En pratique cependant, la théorie de l’abus de droit est très peu mobilisée au secours de la vue d’un fonds parce qu’elle nécessite, outre la caractérisation d’un préjudice en lien de causalité avec l’exercice d’un droit, de rapporter la preuve d’un abus dans l’exercice de ce droit. Concernant la caractérisation de l’abus, la jurisprudence retient que c’est l’intention de nuire qui rend abusif l’exercice d’un droit. Et, pour qualifier l’intention de nuire, les juges se fondent en général sur deux séries de constatations matérielles ; ils recherchent, d’une part, si l’acte posé au titre de l’exercice du droit est inutile pour son auteur et, d’autre part, s’il est nuisible pour les tiers41. Donc, il suffit que le comportement litigieux, même nuisible aux tiers, présente une quelconque utilité pour son auteur pour voir celui-ci échapper à une éventuelle responsabilité. La preuve de l’intention de nuire est un obstacle non dirimant, mais difficile à surmonter. C’est d’ailleurs la raison pour laquelle les plaideurs qui espèrent protéger la vue d’un fonds en présence d’un trouble visuel se détournent de l’abus du droit de propriété au profit du trouble anormal de voisinage.

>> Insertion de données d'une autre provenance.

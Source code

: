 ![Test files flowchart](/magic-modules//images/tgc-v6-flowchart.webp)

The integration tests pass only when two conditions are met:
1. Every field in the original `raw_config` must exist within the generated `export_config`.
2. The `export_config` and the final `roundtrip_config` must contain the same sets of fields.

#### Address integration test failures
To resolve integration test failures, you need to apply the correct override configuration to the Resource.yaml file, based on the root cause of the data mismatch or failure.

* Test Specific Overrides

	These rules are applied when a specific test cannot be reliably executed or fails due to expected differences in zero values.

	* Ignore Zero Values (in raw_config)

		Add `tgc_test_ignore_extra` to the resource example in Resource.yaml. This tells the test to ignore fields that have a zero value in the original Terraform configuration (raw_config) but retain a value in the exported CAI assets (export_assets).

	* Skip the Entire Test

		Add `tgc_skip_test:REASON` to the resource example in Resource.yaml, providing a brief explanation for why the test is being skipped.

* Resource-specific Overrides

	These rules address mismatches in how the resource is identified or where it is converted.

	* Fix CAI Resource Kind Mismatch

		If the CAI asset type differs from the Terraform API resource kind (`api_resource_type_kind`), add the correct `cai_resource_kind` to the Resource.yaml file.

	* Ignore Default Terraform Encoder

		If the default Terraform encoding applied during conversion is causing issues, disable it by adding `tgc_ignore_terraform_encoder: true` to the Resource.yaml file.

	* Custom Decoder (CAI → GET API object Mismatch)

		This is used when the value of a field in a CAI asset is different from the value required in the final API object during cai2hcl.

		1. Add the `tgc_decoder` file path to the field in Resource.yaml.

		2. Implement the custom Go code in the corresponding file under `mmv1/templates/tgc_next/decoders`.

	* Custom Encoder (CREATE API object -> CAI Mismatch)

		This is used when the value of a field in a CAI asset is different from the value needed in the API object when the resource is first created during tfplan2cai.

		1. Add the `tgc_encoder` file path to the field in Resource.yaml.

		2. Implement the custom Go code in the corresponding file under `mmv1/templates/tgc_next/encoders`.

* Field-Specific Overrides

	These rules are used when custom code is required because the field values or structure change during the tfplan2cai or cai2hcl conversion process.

2 – Le trouble anormal, fondement d’une protection de la vue

Par le biais de la théorie des troubles du voisinage, il est sans doute plus aisé d’assurer la protection de la vue. En effet, peu importe qu’on soit en présence d’une construction respectueuse des prescriptions légales et réalisée conformément à un permis de construire, du moment où les occupants du fonds voisin42, en raison de la construction ou des travaux, subissent un trouble anormal dans la jouissance de leurs droits, ils peuvent obtenir du juge une réparation du préjudice subi43. Cette réparation peut se faire soit en nature — démolition et remise en état des lieux — soit par équivalent — versement de dommages-intérêts —44. D’ailleurs, si les conditions d’une responsabilité pour trouble anormal du voisinage sont remplies, le juge est libre d’ordonner la démolition de l’ouvrage litigieux, même si une telle sanction était proscrite par les règles d’urbanisme (C. urb., art. L. 480-13)45. Ceci s’explique tout simplement par l’autonomie de l’action civile en responsabilité par rapport aux règles d’urbanisme.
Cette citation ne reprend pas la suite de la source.